“Só conseguia pensar que ficava sem casa”
“Vou ficar sem casa”. Foi este o pensamento que ‘invadiu’ Odete Faustino na madrugada em que ouviu e sentiu a força do vento bater com violência em toda a estrutura da sua habitação, situada junto à marginal da Vieira de Leiria, no concelho da Marinha Grande.
Ainda com lágrimas nos olhos, Odete Faustino recorda à equipa de reportagem do Diário de Leiria as horas de maior aflição. Vive numa casa com rés do chão e primeiro andar e diz que, a cada rajada mais forte, o medo aumentava. “Só pensava: vamos ficar sem casa”.
Não era a primeira vez que enfrentava um episódio de mau tempo severo, mas garante que nunca com esta intensidade. “Uma vez vi isto acontecer, na tempestade Leslie, mas não foi tanto. Desta vez ficou tudo destruído”, relatou.
Os prejuízos são significativos. Parte do telhado terá de ser substituída na totalidade e já há infiltrações no interior da habitação.

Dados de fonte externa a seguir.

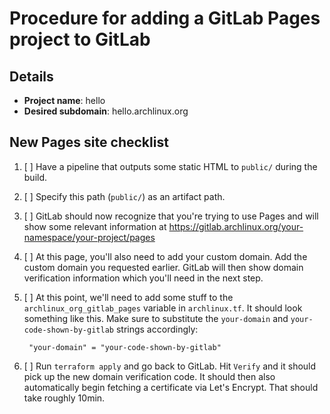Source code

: <!--
This template should be used by DevOps members when adding a GitLab Pages project to GitLab.

In order to use GitLab Pages with Arch Linux, you'll have to specifically request a custom subdomain
below `pkgbuild.com` or `archlinux.org` to be assigned. We don't allow random projects to use Pages
because of legal and safety reasons (we don't want people to be able to trick others into thinking
something hosted below one of our domains is official).
-->

# Procedure for adding a GitLab Pages project to GitLab

## Details
- **Project name**: hello
- **Desired subdomain**: hello.archlinux.org

## New Pages site checklist

1. [ ] Have a pipeline that outputs some static HTML to `public/` during the build.
1. [ ] Specify this path (`public/`) as an artifact path.
1. [ ] GitLab should now recognize that you're trying to use Pages and will show some relevant
       information at https://gitlab.archlinux.org/your-namespace/your-project/pages
1. [ ] At this page, you'll also need to add your custom domain. Add the custom domain you requested earlier.
       GitLab will then show domain verification information which you'll need in the next step.
1. [ ] At this point, we'll need to add some stuff to the `archlinux_org_gitlab_pages` variable in `archlinux.tf`. It should look something like this.
       Make sure to substitute the `your-domain` and `your-code-shown-by-gitlab` strings accordingly:

        "your-domain" = "your-code-shown-by-gitlab"

1. [ ] Run `terraform apply` and go back to GitLab. Hit `Verify` and it should pick up the new domain
       verification code. It should then also automatically begin fetching a certificate via Let's
       Encrypt. That should take roughly 10min.
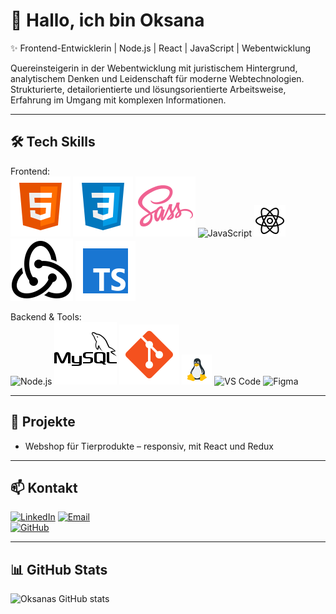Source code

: # 👋 Hallo, ich bin Oksana

✨ Frontend-Entwicklerin | Node.js | React | JavaScript | Webentwicklung

Quereinsteigerin in der Webentwicklung mit juristischem Hintergrund, analytischem Denken und Leidenschaft für moderne Webtechnologien.  
Strukturierte, detailorientierte und lösungsorientierte Arbeitsweise, Erfahrung im Umgang mit komplexen Informationen.  

---

## 🛠 Tech Skills

Frontend:  
![HTML5](./html5.svg) 
![CSS3](./css.svg) 
![SASS](sass.svg) 
![JavaScript](./js.svg) 
![React](./react.gif) 
![Redux](./redux.svg) 
![TypeScript](./typescript.svg) 

Backend & Tools:  
![Node.js](./node.js.svg) 
![MySQL](./mysql.svg) 
![Git](./icons8-git.svg) 
![Linux](./linux.gif) 
![VS Code](https://img.shields.io/badge/VS%20Code-007ACC?style=for-the-badge&logo=visual-studio-code&logoColor=white) 
![Figma](https://img.shields.io/badge/Figma-F24E1E?style=for-the-badge&logo=figma&logoColor=white)  

---

## 🌱 Projekte
- Webshop für Tierprodukte – responsiv, mit React und Redux  
 
---

## 📫 Kontakt
[![LinkedIn](https://img.shields.io/badge/LinkedIn-0A66C2?style=for-the-badge&logo=linkedin&logoColor=white)]([https://www.linkedin.com/in/deinprofil](https://www.linkedin.com/in/oksana-matiushenko/))  
[![Email](https://img.shields.io/badge/Email-D14836?style=for-the-badge&logo=gmail&logoColor=white)](mailto:ksuzzxx3@gmail.com)  
[![GitHub](https://img.shields.io/badge/GitHub-181717?style=for-the-badge&logo=github&logoColor=white)]([https://github.com/oksanamerchanskaya](https://github.com/oksanamatiushenko))  

---

## 📊 GitHub Stats
![Oksanas GitHub stats](https://github-readme-stats.vercel.app/api?username=oksanamerchanskaya&show_icons=true&theme=radical)
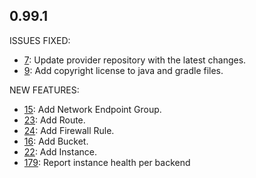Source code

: ## 0.99.1

ISSUES FIXED:

* [7](https://github.com/perfectsense/gyro-google-provider/issues/7): Update provider repository with the latest changes.
* [9](https://github.com/perfectsense/gyro-google-provider/issues/9): Add copyright license to java and gradle files.

NEW FEATURES:

* [15](https://github.com/perfectsense/gyro-google-provider/issues/15): Add Network Endpoint Group.
* [23](https://github.com/perfectsense/gyro-google-provider/issues/23): Add Route.
* [24](https://github.com/perfectsense/gyro-google-provider/issues/24): Add Firewall Rule.
* [16](https://github.com/perfectsense/gyro-google-provider/issues/16): Add Bucket.
* [22](https://github.com/perfectsense/gyro-google-provider/issues/22): Add Instance.
* [179](https://github.com/perfectsense/gyro-google-provider/issues/179): Report instance health per backend
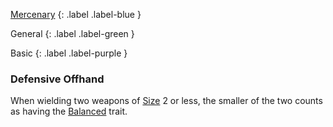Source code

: 
[Mercenary](Game/Mercenary)
{: .label .label-blue }

General
{: .label .label-green }

Basic
{: .label .label-purple }
### Defensive Offhand

When wielding two weapons of [Size](Core/Weapons#Size) 2 or less, the smaller of the two counts as having the [Balanced](Core/Weapon-Traits#Balanced) trait.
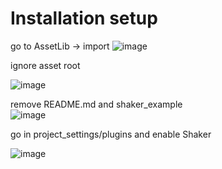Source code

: 

# Installation setup

go to AssetLib -> import
![image](https://github.com/user-attachments/assets/aea0e528-5f28-454a-9761-e1b06c7a502e)  


ignore asset root  

![image](https://github.com/user-attachments/assets/c737d89a-1e4c-4018-8dd2-6abdab69be11)  

remove README.md  and shaker_example  
![image](https://github.com/user-attachments/assets/04fe9886-0d48-4292-9685-ab6e0f2b5a71)  


go in project_settings/plugins and enable Shaker

![image](https://github.com/user-attachments/assets/38abf623-38de-4ff9-9ec8-3eacac066412)
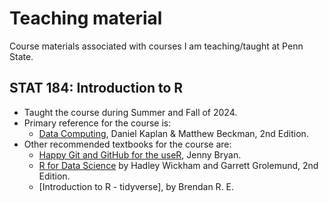 # Teaching material
Course materials associated with courses I am teaching/taught at Penn State.

## STAT 184: Introduction to R
- Taught the course during Summer and Fall of 2024.
- Primary reference for the course is:
    * [Data Computing](https://dtkaplan.github.io/DataComputingEbook/), Daniel Kaplan & Matthew Beckman, 2nd Edition.
- Other recommended textbooks for the course are:
    * [Happy Git and GitHub for the useR](https://happygitwithr.com/), Jenny Bryan.
    * [R for Data Science](https://r4ds.hadley.nz/) by Hadley Wickham and Garrett Grolemund, 2nd Edition.
    * [Introduction to R - tidyverse], by Brendan R. E.
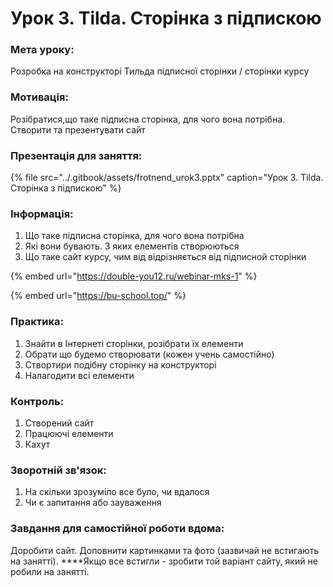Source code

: # Урок 3. Tilda. Сторінка з підпискою

### Мета уроку:

Розробка на конструкторі Тильда підписної сторінки / сторінки курсу

### Мотивація:

Розібратися,що таке підписна сторінка, для чого вона потрібна. Створити та презентувати сайт

### **Презентація для заняття:**

{% file src="../.gitbook/assets/frotnend\_urok3.pptx" caption="Урок 3. Tilda. Сторінка з підпискою" %}

### **Інформація:**

1. Що таке підписна сторінка, для чого вона потрібна
2. Які вони бувають. З яких елементів створюються
3. Що таке сайт курсу, чим від відрізняється від підписной сторінки

{% embed url="https://double-you12.ru/webinar-mks-1" %}

{% embed url="https://bu-school.top/" %}

### **Практика:**

1. Знайти в Інтернеті сторінки, розібрати їх елементи
2. Обрати що будемо створювати \(кожен учень самостійно\)
3. Створтири подібну сторінку на конструкторі
4. Налагодити всі елементи

### **Контроль:**

1. Створений сайт
2. Працюючі елементи
3. Кахут

### **Зворотній зв'язок:**

1. На скільки зрозуміло все було, чи вдалося
2. Чи є запитання або зауваження

### **Завдання для самостійної роботи вдома:**

Доробити сайт. Доповнити картинками та фото \(зазвичай не встигають на занятті\). ****Якщо все встигли - зробити той варіант сайту, який не робили на занятті.  


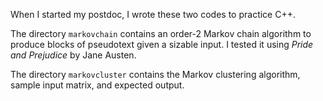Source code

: When I started my postdoc, I wrote these two codes to practice C++.

The directory <code>markovchain</code> contains an order-2 Markov chain algorithm to produce blocks of pseudotext given a sizable input. I tested it using <i>Pride and Prejudice</i> by Jane Austen.

The directory <code>markovcluster</code> contains the Markov clustering algorithm, sample input matrix, and expected output.
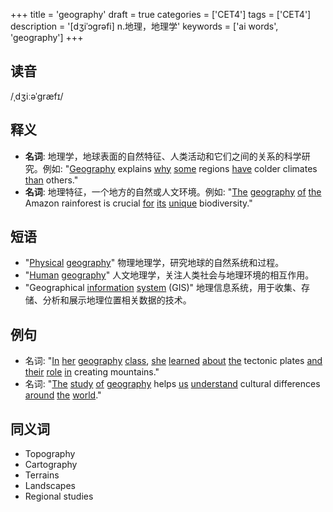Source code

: +++
title = 'geography'
draft = true
categories = ['CET4']
tags = ['CET4']
description = '[dʒiˈɔgrəfi] n.地理，地理学'
keywords = ['ai words', 'geography']
+++

## 读音
/ˌdʒiːəˈɡræfɪ/

## 释义
- **名词**: 地理学，地球表面的自然特征、人类活动和它们之间的关系的科学研究。例如: "[Geography](/post/geography/) explains [why](/post/why/) [some](/post/some/) regions [have](/post/have/) colder climates [than](/post/than/) others."
- **名词**: 地理特征，一个地方的自然或人文环境。例如: "[The](/post/the/) [geography](/post/geography/) [of](/post/of/) [the](/post/the/) Amazon rainforest is crucial [for](/post/for/) [its](/post/its/) [unique](/post/unique/) biodiversity."

## 短语
- "[Physical](/post/physical/) [geography](/post/geography/)" 物理地理学，研究地球的自然系统和过程。
- "[Human](/post/human/) [geography](/post/geography/)" 人文地理学，关注人类社会与地理环境的相互作用。
- "Geographical [information](/post/information/) [system](/post/system/) (GIS)" 地理信息系统，用于收集、存储、分析和展示地理位置相关数据的技术。

## 例句
- 名词: "[In](/post/in/) [her](/post/her/) [geography](/post/geography/) [class](/post/class/), [she](/post/she/) [learned](/post/learned/) [about](/post/about/) [the](/post/the/) tectonic plates [and](/post/and/) [their](/post/their/) [role](/post/role/) [in](/post/in/) creating mountains."
- 名词: "[The](/post/the/) [study](/post/study/) [of](/post/of/) [geography](/post/geography/) helps [us](/post/us/) [understand](/post/understand/) cultural differences [around](/post/around/) [the](/post/the/) [world](/post/world/)."

## 同义词
- Topography
- Cartography
- Terrains
- Landscapes
- Regional studies
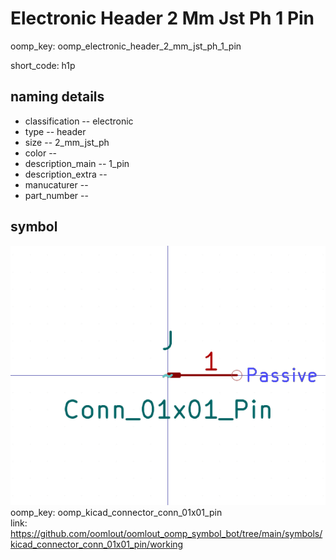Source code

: # Electronic Header 2 Mm Jst Ph 1 Pin
oomp_key: oomp_electronic_header_2_mm_jst_ph_1_pin  

short_code: h1p
## naming details
* classification -- electronic
* type -- header
* size -- 2_mm_jst_ph
* color -- 
* description_main -- 1_pin
* description_extra -- 
* manucaturer -- 
* part_number -- 



## symbol

![](symbol/0/working/working_600.png)  
oomp_key: oomp_kicad_connector_conn_01x01_pin  
link: https://github.com/oomlout/oomlout_oomp_symbol_bot/tree/main/symbols/kicad_connector_conn_01x01_pin/working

“Já está a entrar água dentro de casa”, diz, acrescentando que uma janela foi arrancada e uma porta acabou por rebentar com a força do vento.
Durante a madrugada, ouviu estrondos como nunca tinha ouvido. “Ouvimos coisas que nunca ouvimos na vida.” Sem água, energia e internet durante vários períodos, a população da Vieira de Leiria vive dias difíceis, num território onde, em poucas horas, se perdeu investimento feito ao longo de uma vida.
O sentimento de perda e até de luto vivido por Odete Faustino repete-se noutros pontos da Praia da Vieira, onde a depressão Kristin atingiu em cheio restaurantes, lojas e as tradicionais barracas às riscas coloridas, conhecidas no verão pela venda de marisco. Em poucas horas, ruiu investimento feito ao longo de anos.
Dina Lopes, que trabalha na Marisqueira Flor do Lis, descreve um cenário de devastação, onde parte do telhado desapareceu, partiram-se os vidros das portas e das janelas. O restaurante não está em condições de voltar a reabrir tão depressa.
Também residente na Praia da Vieira, confessa nunca ter sentido tanto medo.
“Nunca tive tanto medo na minha vida. Foram dias de muita aflição (…) A Praia da Vieira está irreconhecível.”
Paulo Pires, responsável por um dos cafés e restaurantes da marginal, confirma a dimensão dos estragos.
O espaço não reúne condições para funcionar e os prejuízos poderão rondar os 50 mil euros. “Foi tudo muito rápido. É difícil de descrever. Este é o nosso ganha-pão”, afirma, sublinhando que a esperança passa agora por conseguir recuperar a tempo do verão.